机の上のパソコンは、すでに電源が入っていて、画面には自作ゲームのタイトル画面。


“BlockCreate(仮)”とだけ書かれた、なんとも地味なトップページ。


でも、そこには俺の3日間の全てが詰まっている。

ブロックを置いて、地形を作って、保存して、また開いて――

めっちゃ地味だけど、作ってて本当に楽しかった。


「……誰かに見せてぇ……」

その“誰か”は、もう決まっていた。

俺はケータイを開いて、澪にメールを打つ。



件名:ゲームできた!

本文:

この前言ってたやつ、完成したから、もし暇ならやってみない?

よかったら、うち来てくれてもいいし。




「送信っと……」


送った瞬間、心臓が少しだけバクついた。

なんだろうこの、テストの答案を提出したときみたいなドキドキは。

しばらくして、「いいよ」という短い返信が届いた。

よっしゃ、と声に出してガッツポーズした。



昼過ぎ。

インターホンが鳴って、玄関を開けると、

澪は、薄い白のブラウスの裾をちょこんとつまみながら立っていた。


「こんにちはー。お邪魔します」


「おう、来てくれてありがと」


自室に通すと、澪はいつも通りスッと椅子に座って、パソコンの画面を覗き込んだ。


「これ?」


「うん。タイトルはまだ決まってないけど、とりあえず“ブロック系建築ゲーム”ってやつ」


「……積み木?」


「まあ、そうとも言う」


正直、ちょっとその表現は刺さった。

こっちは何日もかけて、あれこれ頭を使って作った“世界”なのに、

“積み木”って言われたら、たしかにそれまでなんだけど。


でも、しょうがない。


「まあ、やってみてくれたら分かると思う」


「ふーん……じゃ、スタートっと」


澪がEnterキーを押すと、ゲームが始まる。

無音の画面に、マス目が広がり、

マウスを動かすと画面がスクロールし、クリックすると色が変わってブロックが現れる。


「……これ、どうすんの?」


「自由に置いていい。
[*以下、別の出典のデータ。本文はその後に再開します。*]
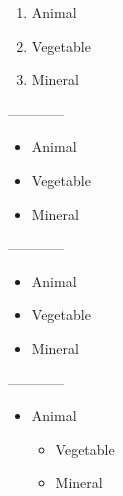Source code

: \documentclass{article}
\begin{document}
\begin{enumerate}
    \item Animal
    \item Vegetable
    \item Mineral
\end{enumerate}
------------
\begin{itemize}
    \item Animal
    \item Vegetable
    \item Mineral
\end{itemize}
------------
\renewcommand{\labelitemi}{*}
\renewcommand{\labelitemii}{\dag}
\begin{itemize}
    \item Animal
    \item Vegetable
    \item Mineral
\end{itemize}
------------
\begin{itemize}
    \item Animal
    \begin{itemize}
        \item Vegetable
        \item Mineral
    \end{itemize}
\end{itemize}
\end{document}

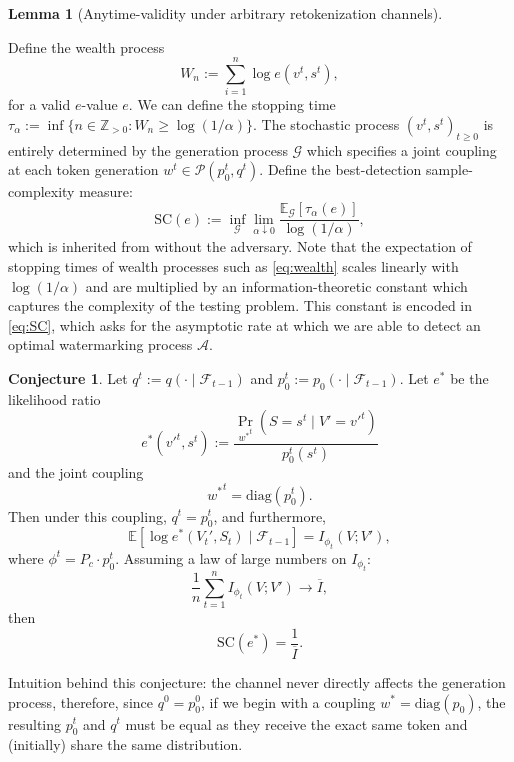 \documentclass[12pt]{article}
\theoremstyle{plain}
\newtheorem{lemma}[theorem]{Lemma}
\theoremstyle{definition}
\newtheorem{conjecture}[theorem]{Conjecture}
\begin{document}
\begin{lemma}[Anytime-validity under arbitrary retokenization channels]

    
\end{lemma}
Define the wealth process
\begin{equation}\label{eq:wealth}
    W_n := \sum_{i=1}^{n}\log e(v^t,s^t),
\end{equation}
for a valid $e$-value $e.$ We can define the stopping time $\tau_\alpha := \inf\{n \in \mathbb{Z}_{> 0}: W_n \ge \log(1/\alpha)\}.$ The stochastic process $(v^t,s^t)_{t\ge 0}$ is entirely determined by the generation process $\mathcal{G}$ which specifies a joint coupling at each token generation $w^t \in \mathcal{P}(p_0^t,q^t)$. Define the best-detection sample-complexity measure:
\begin{equation}\label{eq:SC}
    \text{SC}(e) := \inf_{\mathcal{G}}\lim_{\alpha\downarrow 0}\frac{\mathbb{E}_\mathcal{G}[\tau_\alpha(e)]}{\log(1/\alpha)},
\end{equation}
which is inherited from \cite{huang2026anytime} without the adversary. Note that the expectation of stopping times of wealth processes such as \eqref{eq:wealth} scales linearly with $\log(1/\alpha)$ and are multiplied by an information-theoretic constant which captures the complexity of the testing problem. This constant is encoded in \eqref{eq:SC}, which asks for the asymptotic rate at which we are able to detect an optimal watermarking process $\mathcal{A}$.
\begin{conjecture}
Let $q^t := q(\cdot\mid \mathcal{F}_{t-1})$ and $p_0^t := p_0(\cdot \mid \mathcal{F}_{t-1})$. Let $e^*$ be the likelihood ratio
\begin{equation}\label{eq:optimal_e}
    e^*( v'^t, s^t) := \frac{\Pr_{{w^*}^t}(S=s^t\mid V' = v'^t)}{p_0^t(s^t)}
\end{equation}
and the joint coupling
\begin{equation}
    {w^*}^t = \text{diag}(p_0^t).
\end{equation}
Then under this coupling, $q^t = p_0^t$, and furthermore, 
\[\mathbb{E}[\log e^*(V_t',S_t)\mid \mathcal{F}_{t-1}] = I_{\phi_t}(V;V'),\]
where $\phi^t = P_c \cdot p_0^t$. Assuming a law of large numbers on $I_{\phi_t}$:
\[\frac{1}{n}\sum_{t=1}^nI_{\phi_t}(V;V') \to \overline{I},\]
then
\[\text{SC}(e^*) = \frac{1}{\overline{I}}.\]
\end{conjecture}
Intuition behind this conjecture: the channel never directly affects the generation process, therefore, since $q^0 = p^0_0$, if we begin with a coupling $w^* = \text{diag}(p_0)$, the resulting $p_0^t$ and $q^t$ must be equal as they receive the exact same token and (initially) share the same distribution. 
\end{document}
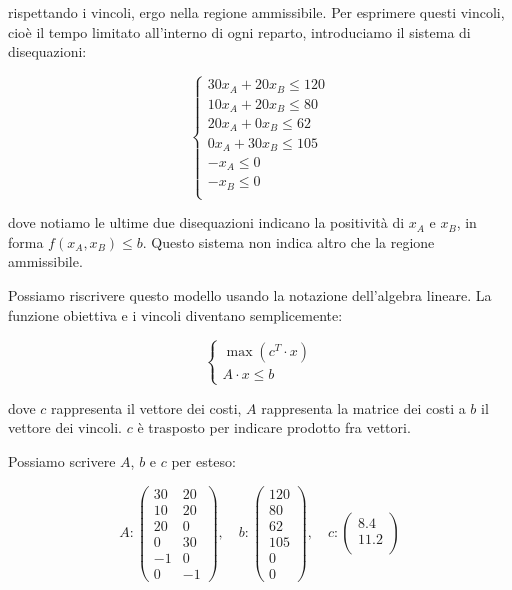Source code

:\documentclass[a4paper,11pt]{article}
\begin{document}
rispettando i vincoli, ergo nella regione ammissibile.
Per esprimere questi vincoli, cioè il tempo limitato all'interno di ogni reparto, introduciamo il sistema di disequazioni:

\[
	\begin{cases}
		30 x_A + 20 x_B \leq 120 \\
		10 x_A + 20 x_B \leq 80	\\
		20 x_A + 0 x_B \leq 62 \\	
		0 x_A + 30 x_B \leq 105 \\
		- x_A \leq 0 \\
		- x_B \leq 0 \\
	\end{cases}
\]

dove notiamo le ultime due disequazioni indicano la positività di $x_A$ e $x_B$, in forma $ f(x_A, x_B) \leq b $.
Questo sistema non indica altro che la regione ammissibile.

Possiamo riscrivere questo modello usando la notazione dell'algebra lineare.
La funzione obiettiva e i vincoli diventano semplicemente:

\[
	\begin{cases}
		\max(c^T \cdot x) \\
		A \cdot x \leq b	
	\end{cases}
\]

dove $c$ rappresenta il vettore dei costi, $A$ rappresenta la matrice dei costi a $b$ il vettore dei vincoli.
$c$ è trasposto per indicare prodotto fra vettori.

Possiamo scrivere $A$, $b$ e $c$ per esteso:

$$
A:
\begin{pmatrix}
	30 & 20 \\
	10 & 20 \\
	20 & 0 \\
	0 & 30 \\
	-1 & 0 \\
	0 & -1
\end{pmatrix}, \quad
b:
\begin{pmatrix}
	120 \\
	80 \\
	62 \\ 
	105 \\ 
	0 \\ 
	0 
\end{pmatrix}, \quad 
c:
\begin{pmatrix}
	8.4 \\
	11.2 \\
\end{pmatrix}
$$
\end{document}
建物とか、城とか、壁とか。


色の順番が変わるようにしてあるから、何となくそれっぽくなるよ」


「んー……あ、こうやってブロックを置くのね?」


「うん。そんな感じ」


澪は少し眉をひそめながら、ゆっくりクリックしてブロックを並べていく。

でも、たぶん――そこまでハマってない。


無言の時間が続く。

クリック、クリック、画面スクロール、またクリック。


「……」

「……」


俺は内心、ちょっとドキドキしながら、澪の反応をうかがっていた。

楽しいと思ってくれるかな?

すごいって言ってくれるかな?


そういう期待が、どこかにあったのは否定できない。

でも、澪の口から最初に出た言葉は――


「ふふ……これ、ほんとに“積み木”だね」


だった。

思わず苦笑いが漏れた。


「……でしょ?」


「なんか、幼稚園のとき、似たようなおもちゃで遊んだ気がする」


「おいおい、比べるなよ……」


でも、嫌味じゃなくて、本当に素直な感想っぽかった。

澪が言うと、“積み木”も悪くない気がしてきた。


たぶん、そこが一番大事なところだ。


「まあ、こういうのって、自分で作ってるときが一番楽しいからさ」


そう言うと、澪はちらっと俺を見て、小さく笑った。


「……分かる気がする」


「うん?」


「この前言ってたでしょ。“砂場って、形はすぐ崩れるけど、作ってるあいだが一番楽しい ”って。

たぶん、私にはまだ分からない楽しさがあるんだと思う」


「ああ、そんなこと言ってたな」


「ね。」


それでこのゲームひらめいたんだよって言おうとしたけど、ちょっと照れくさくて言わなかった。